# [WHAT YOU NEED TO DO]
Nothing but the lines from the start of the entries below through the line containing "Logistiikka pystyy siirtämään" should appear in the answer, copied exactly and free of pictures.

# [DATA FOR THIS TASK]
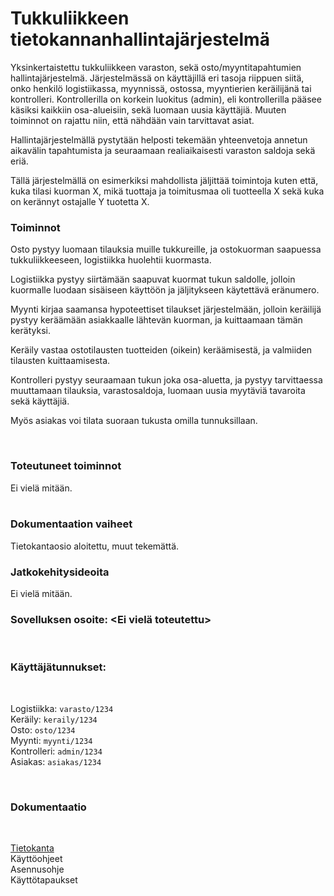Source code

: # Tukkuliikkeen tietokannanhallintajärjestelmä

Yksinkertaistettu tukkuliikkeen varaston, sekä osto/myyntitapahtumien hallintajärjestelmä. Järjestelmässä on käyttäjillä eri tasoja riippuen siitä, onko henkilö logistiikassa, myynnissä, ostossa, myyntierien keräilijänä tai kontrolleri. Kontrollerilla on korkein luokitus (admin), eli kontrollerilla pääsee käsiksi kaikkiin osa-alueisiin, sekä luomaan uusia käyttäjiä. Muuten toiminnot on rajattu niin, että nähdään vain tarvittavat asiat.

Hallintajärjestelmällä pystytään helposti tekemään yhteenvetoja annetun aikavälin tapahtumista ja seuraamaan realiaikaisesti varaston saldoja sekä eriä.

Tällä järjestelmällä on esimerkiksi mahdollista jäljittää toimintoja kuten että, kuka tilasi kuorman X, mikä tuottaja ja toimitusmaa oli tuotteella X sekä kuka on kerännyt ostajalle Y tuotetta X.

### Toiminnot

Osto pystyy luomaan tilauksia muille tukkureille, ja ostokuorman saapuessa tukkuliikkeeseen, logistiikka huolehtii kuormasta.

Logistiikka pystyy siirtämään saapuvat kuormat tukun saldolle, jolloin kuormalle luodaan sisäiseen käyttöön ja jäljitykseen käytettävä eränumero.

Myynti kirjaa saamansa hypoteettiset tilaukset järjestelmään, jolloin keräilijä pystyy keräämään asiakkaalle lähtevän kuorman, ja kuittaamaan tämän kerätyksi.

Keräily vastaa ostotilausten tuotteiden (oikein) keräämisestä, ja valmiiden tilausten kuittaamisesta.

Kontrolleri pystyy seuraamaan tukun joka osa-aluetta, ja pystyy tarvittaessa muuttamaan tilauksia, varastosaldoja, luomaan uusia myytäviä tavaroita sekä käyttäjiä.

Myös asiakas voi tilata suoraan tukusta omilla tunnuksillaan.

<br>

### Toteutuneet toiminnot

Ei vielä mitään.  
<br>

### Dokumentaation vaiheet

Tietokantaosio aloitettu, muut tekemättä.

### Jatkokehitysideoita

Ei vielä mitään.
<br>

### Sovelluksen osoite: <Ei vielä toteutettu>

<br>

### Käyttäjätunnukset:

<br>
    
Logistiikka: `varasto/1234`  
Keräily: `keraily/1234`  
Osto: `osto/1234`  
Myynti: `myynti/1234`  
Kontrolleri: `admin/1234`  
Asiakas: `asiakas/1234`

<br>

### Dokumentaatio

<br>

[Tietokanta](/doc/db.md)  
Käyttöohjeet  
Asennusohje  
Käyttötapaukset
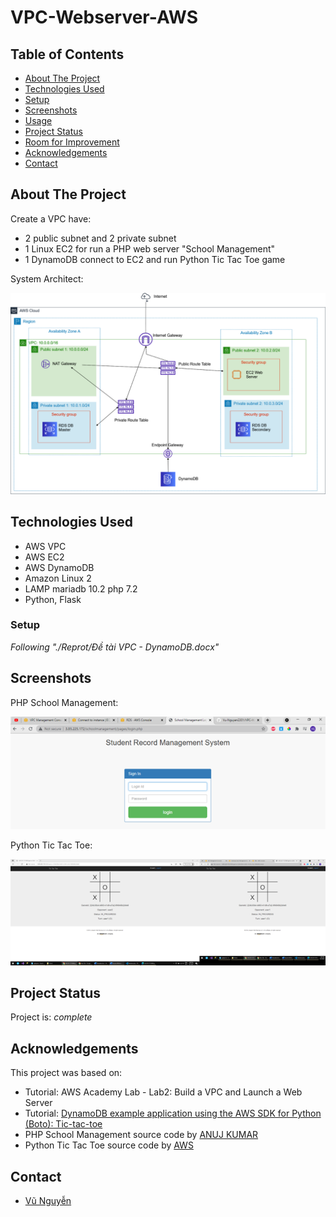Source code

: # VPC-Webserver-AWS

## Table of Contents
* [About The Project](#about-the-project)
* [Technologies Used](#technologies-used)
* [Setup](#setup)
* [Screenshots](#screenshots)
* [Usage](#usage)
* [Project Status](#project-status)
* [Room for Improvement](#room-for-improvement)
* [Acknowledgements](#acknowledgements)
* [Contact](#contact)
<!-- * [License](#license) -->


## About The Project
Create a VPC have:
   - 2 public subnet and 2 private subnet
   - 1 Linux EC2 for run a PHP web server "School Management"
   - 1 DynamoDB connect to EC2 and run Python Tic Tac Toe game

System Architect:

![System Architect](./img/system-architect.png)

## Technologies Used
- AWS VPC
- AWS EC2
- AWS DynamoDB
- Amazon Linux 2
- LAMP mariadb 10.2 php 7.2
- Python, Flask

### Setup
_Following "./Reprot/Đề tài VPC - DynamoDB.docx"_

## Screenshots
PHP School Management:

![PHP School Management](./img/schoolmanagement-screenshot.png)

Python Tic Tac Toe:

![Python Tic Tac Toe](./img/tictactoe-screenshot.png)

## Project Status
Project is: _complete_

## Acknowledgements
This project was based on:
- Tutorial: AWS Academy Lab - Lab2: Build a VPC and Launch a Web Server
- Tutorial: [DynamoDB example application using the AWS SDK for Python (Boto): Tic-tac-toe](https://docs.aws.amazon.com/amazondynamodb/latest/developerguide/TicTacToe.html)
- PHP School Management source code by [ANUJ KUMAR](https://phpgurukul.com/student-record-system-php/)
- Python Tic Tac Toe source code by [AWS](https://docs.aws.amazon.com/amazondynamodb/latest/developerguide/TicTacToe.Phase1.html)

## Contact
- [Vũ Nguyễn](https://github.com/vunguyen22271)
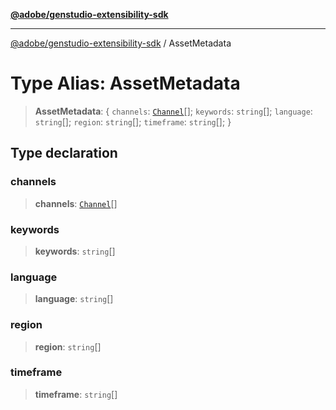 [**@adobe/genstudio-extensibility-sdk**](../README.md)

***

[@adobe/genstudio-extensibility-sdk](../globals.md) / AssetMetadata

# Type Alias: AssetMetadata

> **AssetMetadata**: \{ `channels`: [`Channel`](Channel.md)[]; `keywords`: `string`[]; `language`: `string`[]; `region`: `string`[]; `timeframe`: `string`[]; \}

## Type declaration

### channels

> **channels**: [`Channel`](Channel.md)[]

### keywords

> **keywords**: `string`[]

### language

> **language**: `string`[]

### region

> **region**: `string`[]

### timeframe

> **timeframe**: `string`[]
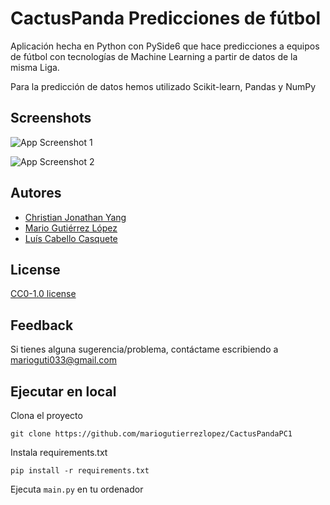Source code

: # CactusPanda Predicciones de fútbol

Aplicación hecha en Python con PySide6 que hace predicciones a equipos de fútbol con tecnologías de Machine Learning a partir de datos de la misma Liga.

Para la predicción de datos hemos utilizado Scikit-learn, Pandas y NumPy
## Screenshots

![App Screenshot 1](https://i.ibb.co/5B1V0HH/captura1.jpg)

![App Screenshot 2](https://i.ibb.co/6vBbWhB/captura2.jpg)



## Autores

- [Christian Jonathan Yang](https://github.com/christianyang22)
- [Mario Gutiérrez López](https://www.github.com/mariogutierrezlopez)
- [Luís Cabello Casquete](https://github.com/LCabelloC)

## License

[CC0-1.0 license](https://creativecommons.org/publicdomain/zero/1.0/deed.en)


## Feedback

Si tienes alguna sugerencia/problema, contáctame escribiendo a marioguti033@gmail.com


## Ejecutar en local

Clona el proyecto

`git clone https://github.com/mariogutierrezlopez/CactusPandaPC1`

Instala requirements.txt

`pip install -r requirements.txt`

Ejecuta `main.py` en tu ordenador

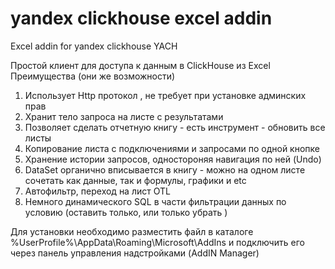 # yandex clickhouse excel addin
Excel addin for yandex clickhouse YACH 

 Простой клиент для доступа к данным в ClickHouse из Excel
 Преимущества (они же возможности) 
   1) Использует Http протокол , не требует при установке админских прав 
   2) Хранит тело запроса на листе с результатами 
   3) Позволяет сделать отчетную книгу - есть инструмент - обновить все листы 
   4) Копирование листа с подключениями и запросами по одной кнопке 
   5) Хранение истории запросов, одностороняя навигация по ней (Undo)
   6) DataSet органично вписывается в книгу - можно на одном листе сочетать как данные,  так и формулы, графики и etc 
   7) Автофильтр, переход на лист OTL 
   8) Немного динамического SQL  в части фильтрации данных по условию (оставить только, или только убрать )
   
   Для установки необходимо разместить файл в каталоге %UserProfile%\AppData\Roaming\Microsoft\AddIns
   и  подключить его через панель управления надстройками (AddIN Manager)
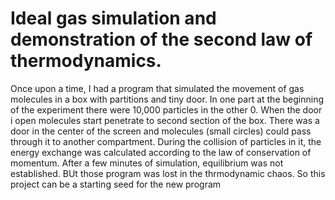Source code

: # Ideal gas simulation and demonstration of the second law of thermodynamics.
Once upon a time, I had a program that simulated the movement of gas molecules in a box with partitions and tiny door.
In one part at the beginning of the experiment there were 10,000 particles in the other 0.
When the door i open molecules start penetrate to second section of the box.
There was a door in the center of the screen and molecules (small circles) could pass through it to another compartment.
During the collision of particles in it, the energy exchange was calculated according to the law of conservation of momentum.
After a few minutes of simulation, equilibrium was not established.
BUt those program was lost in the thrmodynamic chaos. So this project can be a starting seed for the new program
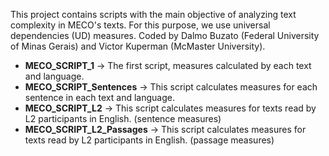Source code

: This project contains scripts with the main objective of analyzing text complexity in MECO's texts. For this purpose, we use universal dependencies (UD) measures. Coded by Dalmo Buzato (Federal University of Minas Gerais) and Victor Kuperman (McMaster University).

- **MECO_SCRIPT_1** -> The first script, measures calculated by each text and language.
- **MECO_SCRIPT_Sentences** -> This script calculates measures for each sentence in each text and language. 
- **MECO_SCRIPT_L2** -> This script calculates measures for texts read by L2 participants in English. (sentence measures) 
- **MECO_SCRIPT_L2_Passages** -> This script calculates measures for texts read by L2 participants in English. (passage measures)
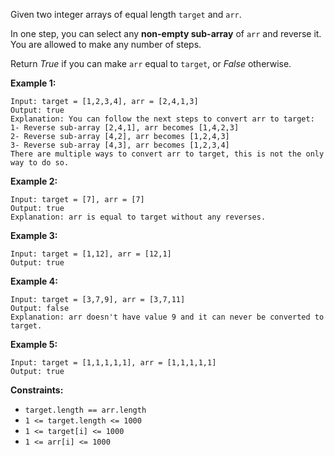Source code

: Given two integer arrays of equal length `target` and `arr`.

In one step, you can select any **non-empty sub-array** of `arr` and reverse
it. You are allowed to make any number of steps.

Return _True_ if you can make `arr` equal to `target`, or _False_ otherwise.



**Example 1:**

    
    
    Input: target = [1,2,3,4], arr = [2,4,1,3]
    Output: true
    Explanation: You can follow the next steps to convert arr to target:
    1- Reverse sub-array [2,4,1], arr becomes [1,4,2,3]
    2- Reverse sub-array [4,2], arr becomes [1,2,4,3]
    3- Reverse sub-array [4,3], arr becomes [1,2,3,4]
    There are multiple ways to convert arr to target, this is not the only way to do so.
    

**Example 2:**

    
    
    Input: target = [7], arr = [7]
    Output: true
    Explanation: arr is equal to target without any reverses.
    

**Example 3:**

    
    
    Input: target = [1,12], arr = [12,1]
    Output: true
    

**Example 4:**

    
    
    Input: target = [3,7,9], arr = [3,7,11]
    Output: false
    Explanation: arr doesn't have value 9 and it can never be converted to target.
    

**Example 5:**

    
    
    Input: target = [1,1,1,1,1], arr = [1,1,1,1,1]
    Output: true
    



**Constraints:**

  * `target.length == arr.length`
  * `1 <= target.length <= 1000`
  * `1 <= target[i] <= 1000`
  * `1 <= arr[i] <= 1000`

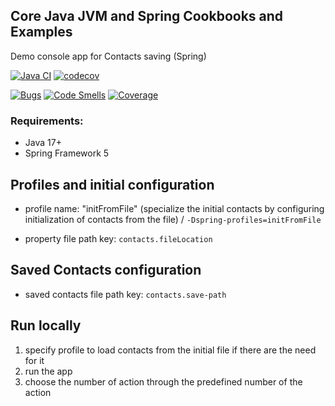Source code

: ## Core Java JVM and Spring Cookbooks and Examples

Demo console app for Contacts saving (Spring)

[![Java CI](https://github.com/pandamaroder/ContactRegistry/actions/workflows/github-actions-demo.yml/badge.svg)](https://github.com/pandamaroder/ContactRegistry/actions/workflows/github-actions-demo.yml)
[![codecov](https://codecov.io/gh/pandamaroder/ContactRegistry/graph/badge.svg?token=9KNR2SQ3QI)](https://codecov.io/gh/pandamaroder/ContactRegistry)

[![Bugs](https://sonarcloud.io/api/project_badges/measure?project=pandamaroder_ContactRegistry&metric=bugs)](https://sonarcloud.io/summary/new_code?id=pandamaroder_ContactRegistry)
[![Code Smells](https://sonarcloud.io/api/project_badges/measure?project=pandamaroder_ContactRegistry&metric=code_smells)](https://sonarcloud.io/summary/new_code?id=pandamaroder_ContactRegistry)
[![Coverage](https://sonarcloud.io/api/project_badges/measure?project=pandamaroder_ContactRegistry&metric=coverage)](https://sonarcloud.io/summary/new_code?id=pandamaroder_ContactRegistry)

### Requirements:

- Java 17+
- Spring Framework 5

## Profiles and initial configuration

- profile name: "initFromFile" (specialize the initial contacts by configuring initialization of contacts from the file)
  / `-Dspring-profiles=initFromFile`

- property file path key: `contacts.fileLocation`

## Saved Contacts configuration

- saved contacts file path key:  `contacts.save-path`

## Run locally

1. specify profile to load contacts from the initial file if there are the need for it
2. run the app
3. choose the number of action through the predefined number of the action

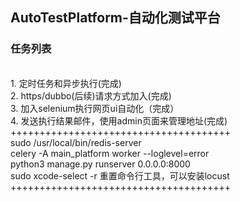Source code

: ## AutoTestPlatform-自动化测试平台

### 任务列表
<br>
1. 定时任务和异步执行(完成)
<br>
2. https/dubbo(后续)请求方式加入(完成)
<br>
3. 加入selenium执行网页ui自动化（完成）
<br>
4. 发送执行结果邮件，使用admin页面来管理地址(完成)
<br>
++++++++++++++++++++++++++++++++++++++
<br>
sudo /usr/local/bin/redis-server
<br>
celery -A main_platform  worker --loglevel=error
<br>
python3 manage.py runserver 0.0.0.0:8000
<br>
sudo xcode-select -r 重置命令行工具，可以安装locust
<br>
++++++++++++++++++++++++++++++++++++++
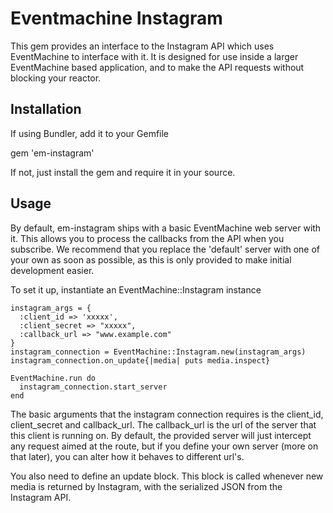 # Eventmachine Instagram

This gem provides an interface to the Instagram API which uses EventMachine to interface with it. It is designed for use inside a larger EventMachine based application, and to make the API requests without blocking your reactor.

## Installation

If using Bundler, add it to your Gemfile

  gem 'em-instagram'

If not, just install the gem and require it in your source.

## Usage

By default, em-instagram ships with a basic EventMachine web server with it. This allows you to process the callbacks from the API when you subscribe. We recommend that you replace the 'default' server with one of your own as soon as possible, as this is only provided to make initial development easier.

To set it up, instantiate an EventMachine::Instagram instance

    instagram_args = {
      :client_id => 'xxxxx',
      :client_secret => "xxxxx",
      :callback_url => "www.example.com"
    }
    instagram_connection = EventMachine::Instagram.new(instagram_args)
    instagram_connection.on_update{|media| puts media.inspect}

    EventMachine.run do
      instagram_connection.start_server
    end

The basic arguments that the instagram connection requires is the client_id, client_secret and callback_url. The callback_url is the url of the server that this client is running on. By default, the provided server will just intercept any request aimed at the route, but if you define your own server (more on that later), you can alter how it behaves to different url's.

You also need to define an update block. This block is called whenever new media is returned by Instagram, with the serialized JSON from the Instagram API.
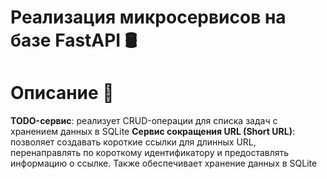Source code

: # Реализация микросервисов на базе FastAPI 🛢

# Описание 📄

**TODO-сервис**: реализует CRUD-операции для списка задач с хранением данных в SQLite
**Сервис сокращения URL (Short URL)**: позволяет создавать короткие ссылки для длинных URL, перенаправлять по короткому идентификатору и предоставлять информацию о ссылке. Также обеспечивает хранение данных в SQLite
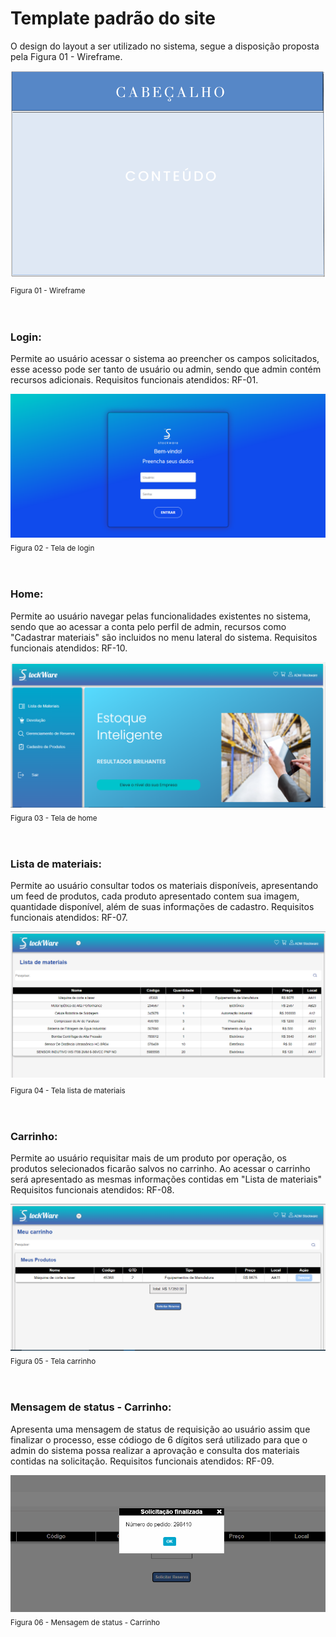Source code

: # Template padrão do site 

 O design do layout a ser utilizado no sistema, segue  a disposição proposta pela Figura 01 - Wireframe.

 ![Exemplo de Wireframe](img/templatesw.png)<sub>  Figura 01 - Wireframe <sub>


<br>

### Login:

 Permite ao usuário acessar o sistema ao preencher os campos solicitados, esse acesso pode ser tanto de usuário ou admin, sendo que admin contém recursos adicionais. Requisitos funcionais atendidos: RF-01.

![Exemplo de Wireframe](img/9-tela-login-proj.PNG) <sub> Figura 02 - Tela de login<sub>


<br>

### Home:
 Permite ao usuário navegar pelas funcionalidades existentes no sistema, sendo que ao acessar a conta pelo perfil de admin, recursos como "Cadastrar materiais" são incluidos no menu lateral do sistema.  Requisitos funcionais atendidos: RF-10.

![Exemplo de Wireframe](img/18-tela-home-admin.PNG) <sub> Figura 03 - Tela de home <sub>


<br>

### Lista de materiais:

  Permite ao usuário consultar todos os materiais disponíveis, apresentando um feed de produtos, cada produto apresentado contem sua imagem, quantidade disponível, além de suas informações de cadastro. Requisitos funcionais atendidos: RF-07.

![Exemplo de Wireframe](img/7-lista-materiais-proj.PNG)<sub> Figura 04 - Tela lista de materiais <sub>


<br>

### Carrinho:

Permite ao usuário requisitar mais de um produto por operação, os produtos selecionados ficarão salvos no carrinho. Ao acessar o carrinho será apresentado as mesmas informações contidas em "Lista de materiais" Requisitos funcionais atendidos: RF-08.

![Exemplo de Wireframe](img/2-carrinho-proj.PNG) <sub> Figura 05 - Tela carrinho <sub>


<br>

### Mensagem de status - Carrinho:

Apresenta uma mensagem de status de requisição ao usuário assim que finalizar o processo, esse códiogo de 6 dígitos será utilizado para que o admin do sistema possa realizar a aprovação e consulta dos materiais contidas na solicitação. Requisitos funcionais atendidos: RF-09.

![Exemplo de Wireframe](img/3-carrinho-requ-proj.PNG) <sub> Figura 06 - Mensagem de status - Carrinho <sub>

# [WRITTEN SOLUTION]
Source code

: # Tukkuliikkeen tietokannanhallintajärjestelmä

Yksinkertaistettu tukkuliikkeen varaston, sekä osto/myyntitapahtumien hallintajärjestelmä. Järjestelmässä on käyttäjillä eri tasoja riippuen siitä, onko henkilö logistiikassa, myynnissä, ostossa, myyntierien keräilijänä tai kontrolleri. Kontrollerilla on korkein luokitus (admin), eli kontrollerilla pääsee käsiksi kaikkiin osa-alueisiin, sekä luomaan uusia käyttäjiä. Muuten toiminnot on rajattu niin, että nähdään vain tarvittavat asiat.

Hallintajärjestelmällä pystytään helposti tekemään yhteenvetoja annetun aikavälin tapahtumista ja seuraamaan realiaikaisesti varaston saldoja sekä eriä.

Tällä järjestelmällä on esimerkiksi mahdollista jäljittää toimintoja kuten että, kuka tilasi kuorman X, mikä tuottaja ja toimitusmaa oli tuotteella X sekä kuka on kerännyt ostajalle Y tuotetta X.

### Toiminnot

Osto pystyy luomaan tilauksia muille tukkureille, ja ostokuorman saapuessa tukkuliikkeeseen, logistiikka huolehtii kuormasta.

Logistiikka pystyy siirtämään saapuvat kuormat tukun saldolle, jolloin kuormalle luodaan sisäiseen käyttöön ja jäljitykseen käytettävä eränumero.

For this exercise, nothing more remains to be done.